• [Problem statement] Could you copy every record below exactly, leaving out the pictures?

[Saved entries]
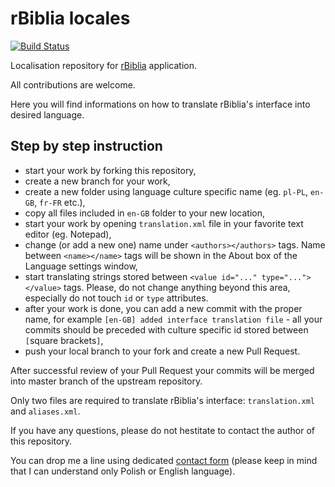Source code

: rBiblia locales
===============

[![Build Status](https://travis-ci.org/rBiblia/locales.svg?branch=master)](https://travis-ci.org/rBiblia/locales)

Localisation repository for [rBiblia](http://rbiblia.toborek.info) application.

All contributions are welcome.

Here you will find informations on how to translate rBiblia's interface into desired language.

Step by step instruction
------------------------

* start your work by forking this repository,
* create a new branch for your work,
* create a new folder using language culture specific name (eg. `pl-PL`, `en-GB`, `fr-FR` etc.),
* copy all files included in `en-GB` folder to your new location,
* start your work by opening `translation.xml` file in your favorite text editor (eg. Notepad),
* change (or add a new one) name under `<authors></authors>` tags. Name between `<name></name>` tags will be shown in the About box of the Language settings window,
* start translating strings stored between `<value id="..." type="..."></value>` tags. Please, do not change anything beyond this area, especially do not touch `id` or `type` attributes.
* after your work is done, you can add a new commit with the proper name, for example `[en-GB] added interface translation file` - all your commits should be preceded with culture specific id stored between `[`square brackets`]`,
* push your local branch to your fork and create a new Pull Request.

After successful review of your Pull Request your commits will be merged into master branch of the upstream repository.

Only two files are required to translate rBiblia's interface: `translation.xml` and `aliases.xml`.

If you have any questions, please do not hestitate to contact the author of this repository.

You can drop me a line using dedicated [contact form](http://toborek.info/kontakt/) (please keep in mind that I can understand only Polish or English language).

• [Exercise answer]
Source code

: rBiblia locales
===============

[![Build Status](https://travis-ci.org/rBiblia/locales.svg?branch=master)](https://travis-ci.org/rBiblia/locales)

Localisation repository for [rBiblia](http://rbiblia.toborek.info) application.

All contributions are welcome.

Here you will find informations on how to translate rBiblia's interface into desired language.

Step by step instruction
------------------------

* start your work by forking this repository,
* create a new branch for your work,
* create a new folder using language culture specific name (eg. `pl-PL`, `en-GB`, `fr-FR` etc.),
* copy all files included in `en-GB` folder to your new location,
* start your work by opening `translation.xml` file in your favorite text editor (eg. Notepad),
* change (or add a new one) name under `<authors></authors>` tags. Name between `<name></name>` tags will be shown in the About box of the Language settings window,
* start translating strings stored between `<value id="..." type="..."></value>` tags. Please, do not change anything beyond this area, especially do not touch `id` or `type` attributes.
* after your work is done, you can add a new commit with the proper name, for example `[en-GB] added interface translation file` - all your commits should be preceded with culture specific id stored between `[`square brackets`]`,
* push your local branch to your fork and create a new Pull Request.

After successful review of your Pull Request your commits will be merged into master branch of the upstream repository.

Only two files are required to translate rBiblia's interface: `translation.xml` and `aliases.xml`.

If you have any questions, please do not hestitate to contact the author of this repository.

You can drop me a line using dedicated [contact form](http://toborek.info/kontakt/) (please keep in mind that I can understand only Polish or English language).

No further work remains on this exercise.